Wednesday, July 12, 2006

New rabbi arrives from San Diego


By DANA DUGAN
Express Staff Writer

Rabbi Sheila Goloboy

Sheila Goloboy distractedly waved another car along last Thursday as she tried to leave room in front of her new Ketchum office for a large moving truck to arrive. The truck, when it finally arrived, carried 42 boxes of books and a car. This was no ordinary delivery.

Goloboy, an ebullient woman of 37, is here for an interim year while the Wood River Jewish Community search committee continues interviewing applicants for the permanent position of rabbi. She comes equipped with the minutiae of her scholarly life.

A graduate of Tufts University, The Hebrew Union in Israel and the Jewish Institute of Religion in Cincinnati, Goloboy comes directly from the Congregation Beth Israel in San Diego, where she worked for nine years. She replaced Rabbi Martin Levy, who left the valley after four years as the community's first rabbi.

"I came from a large congregation of about 5,000 people," Goloboy said. "I was one of two rabbis. But it gave me an opportunity of learning from full-time staff. It was perfect training. This is more like the congregation I grew up in. It will afford me an opportunity to get to know everyone better, to know faces and names."

After her ordination in 1997, she spent a year counseling at the Children's Hospital Medical Center. It's an experience she put to use at Beth Israel.
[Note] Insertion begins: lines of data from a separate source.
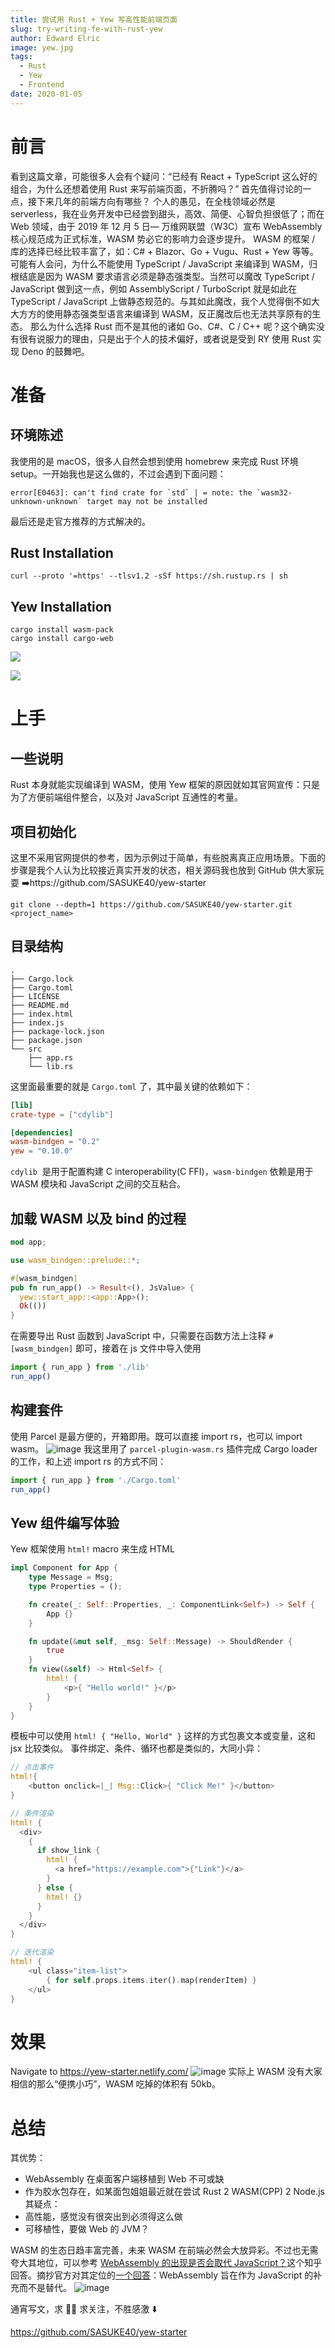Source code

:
 ```yaml
---
title: 尝试用 Rust + Yew 写高性能前端页面
slug: try-writing-fe-with-rust-yew
author: Edward Elric
image: yew.jpg
tags:
  - Rust
  - Yew
  - Frontend
date: 2020-01-05
---
```


# 前言

看到这篇文章，可能很多人会有个疑问：“已经有 React + TypeScript 这么好的组合，为什么还想着使用 Rust 来写前端页面，不折腾吗？”
首先值得讨论的一点，接下来几年的前端方向有哪些？
个人的愚见，在全栈领域必然是 serverless，我在业务开发中已经尝到甜头，高效、简便、心智负担很低了；而在 Web 领域，由于 2019 年 12 月 5 日— 万维网联盟（W3C）宣布 WebAssembly 核心规范成为正式标准，WASM 势必它的影响力会逐步提升。
WASM 的框架 / 库的选择已经比较丰富了，如：C# + Blazor、Go + Vugu、Rust + Yew 等等。
可能有人会问，为什么不能使用 TypeScript / JavaScript 来编译到 WASM，归根结底是因为 WASM 要求语言必须是静态强类型。当然可以魔改 TypeScript / JavaScript 做到这一点，例如 AssemblyScript / TurboScript 就是如此在 TypeScript / JavaScript 上做静态规范的。与其如此魔改，我个人觉得倒不如大大方方的使用静态强类型语言来编译到 WASM，反正魔改后也无法共享原有的生态。
那么为什么选择 Rust 而不是其他的诸如 Go、C#、C / C++ 呢？这个确实没有很有说服力的理由，只是出于个人的技术偏好，或者说是受到 RY 使用 Rust 实现 Deno 的鼓舞吧。

# 准备

## 环境陈述

我使用的是 macOS，很多人自然会想到使用 homebrew 来完成 Rust 环境 setup。一开始我也是这么做的，不过会遇到下面问题：

```shell script
error[E0463]: can't find crate for `std` | = note: the `wasm32-unknown-unknown` target may not be installed
```

最后还是走官方推荐的方式解决的。

## Rust Installation

```shell script
curl --proto '=https' --tlsv1.2 -sSf https://sh.rustup.rs | sh
```

## Yew Installation

```shell script
cargo install wasm-pack
cargo install cargo-web
```

![](https://user-images.githubusercontent.com/3114495/71768267-99f34400-2f4f-11ea-927f-9f919876c04f.png)

![](https://user-images.githubusercontent.com/3114495/71768269-9a8bda80-2f4f-11ea-8e2f-4fba76bfd7fd.png)

# 上手

## 一些说明

Rust 本身就能实现编译到 WASM，使用 Yew 框架的原因就如其官网宣传：只是为了方便前端组件整合，以及对 JavaScript 互通性的考量。

## 项目初始化

这里不采用官网提供的参考，因为示例过于简单，有些脱离真正应用场景。下面的步骤是我个人认为比较接近真实开发的状态，相关源码我也放到 GitHub 供大家玩耍 ➡️https://github.com/SASUKE40/yew-starter

```shell script
git clone --depth=1 https://github.com/SASUKE40/yew-starter.git <project_name>
```

## 目录结构

```shell script
.
├── Cargo.lock
├── Cargo.toml
├── LICENSE
├── README.md
├── index.html
├── index.js
├── package-lock.json
├── package.json
└── src
    ├── app.rs
    └── lib.rs
```

这里面最重要的就是 `Cargo.toml` 了，其中最关键的依赖如下：

```toml
[lib]
crate-type = ["cdylib"]

[dependencies]
wasm-bindgen = "0.2"
yew = "0.10.0"
```

`cdylib`  是用于配置构建 C interoperability(C FFI)，`wasm-bindgen` 依赖是用于 WASM 模块和 JavaScript 之间的交互粘合。

## 加载 WASM 以及 bind 的过程

```rust
mod app;

use wasm_bindgen::prelude::*;

#[wasm_bindgen]
pub fn run_app() -> Result<(), JsValue> {
  yew::start_app::<app::App>();
  Ok(())
}
```

在需要导出 Rust 函数到 JavaScript 中，只需要在函数方法上注释 `#[wasm_bindgen]` 即可，接着在 js 文件中导入使用

```js
import { run_app } from './lib'
run_app()
```

## 构建套件

使用 Parcel 是最方便的，开箱即用。既可以直接 import rs，也可以 import wasm。
![image](https://user-images.githubusercontent.com/3114495/71775834-453ce100-2fc2-11ea-8c66-27f19c0b8c98.png)
我这里用了 `parcel-plugin-wasm.rs` 插件完成 Cargo loader 的工作，和上述 import rs 的方式不同：

```js
import { run_app } from './Cargo.toml'
run_app()
```

## Yew 组件编写体验

Yew 框架使用 `html!` macro 来生成 HTML

```rust
impl Component for App {
    type Message = Msg;
    type Properties = ();

    fn create(_: Self::Properties, _: ComponentLink<Self>) -> Self {
        App {}
    }

    fn update(&mut self, _msg: Self::Message) -> ShouldRender {
        true
    }
    fn view(&self) -> Html<Self> {
        html! {
            <p>{ "Hello world!" }</p>
        }
    }
}
```

模板中可以使用 `html! { "Hello, World" }` 这样的方式包裹文本或变量，这和 jsx 比较类似。
事件绑定、条件、循环也都是类似的，大同小异：

```rust
// 点击事件
html!{
    <button onclick=|_| Msg::Click>{ "Click Me!" }</button>
}

// 条件渲染
html! {
  <div>
    {
      if show_link {
        html! {
          <a href="https://example.com">{"Link"}</a>
        }
      } else {
        html! {}
      }
    }
  </div>
}

// 迭代渲染
html! {
    <ul class="item-list">
        { for self.props.items.iter().map(renderItem) }
    </ul>
}
```

# 效果

Navigate to https://yew-starter.netlify.com/
![image](https://user-images.githubusercontent.com/3114495/71775897-ffcce380-2fc2-11ea-85f8-c3fbae3099e2.png)
实际上 WASM 没有大家相信的那么“便携小巧”，WASM 吃掉的体积有 50kb。

# 总结

其优势：

- WebAssembly 在桌面客户端移植到 Web 不可或缺
- 作为胶水包存在，如某面包姐姐最近就在尝试 Rust 2 WASM(CPP) 2 Node.js
  其疑点：
- 高性能，感觉没有很突出到必须得这么做
- 可移植性，要做 Web 的 JVM？

WASM 的生态日趋丰富完善，未来 WASM 在前端必然会大放异彩。不过也无需夸大其地位，可以参考 [WebAssembly 的出现是否会取代 JavaScript？](https://www.zhihu.com/question/322007706/answer/741764049)这个知乎回答。摘抄官方对其定位的[一个回答](https://webassembly.org/docs/faq/)：WebAssembly 旨在作为 JavaScript 的补充而不是替代。
![image](https://user-images.githubusercontent.com/3114495/71776039-49b6c900-2fc5-11ea-9bab-23f88030bfa8.png)

通宵写文，求 🌟🌟 求关注，不胜感激 ⬇️

https://github.com/SASUKE40/yew-starter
Among the aspects that attracted her to this position were Bald Mountain—she grew up in Massachusetts in a skiing family—and the communication she saw that existed between different clergy in the valley.

"Anything I can do to build up on it, it is certainly my hope (to do so). There is a lot of potential within this community for members and reaching out to Jews who aren't already associated with us."

This fall, she will introduce a three-part class, "Taste of Judaism."

"It's for Jews to increase their knowledge, Jews without the background, or even non-Jews who're just curious about what Judaism has to offer," she said.

"With programs like that we can reach out to families, kids, elementary school and middle school, We'll explore the education programs and add more adult classes with visiting scholars and speakers.

"My challenge is to begin making strong connections with the valley clergy, institutions, and my congregates and community. From there I'll be better able to identify long range goals."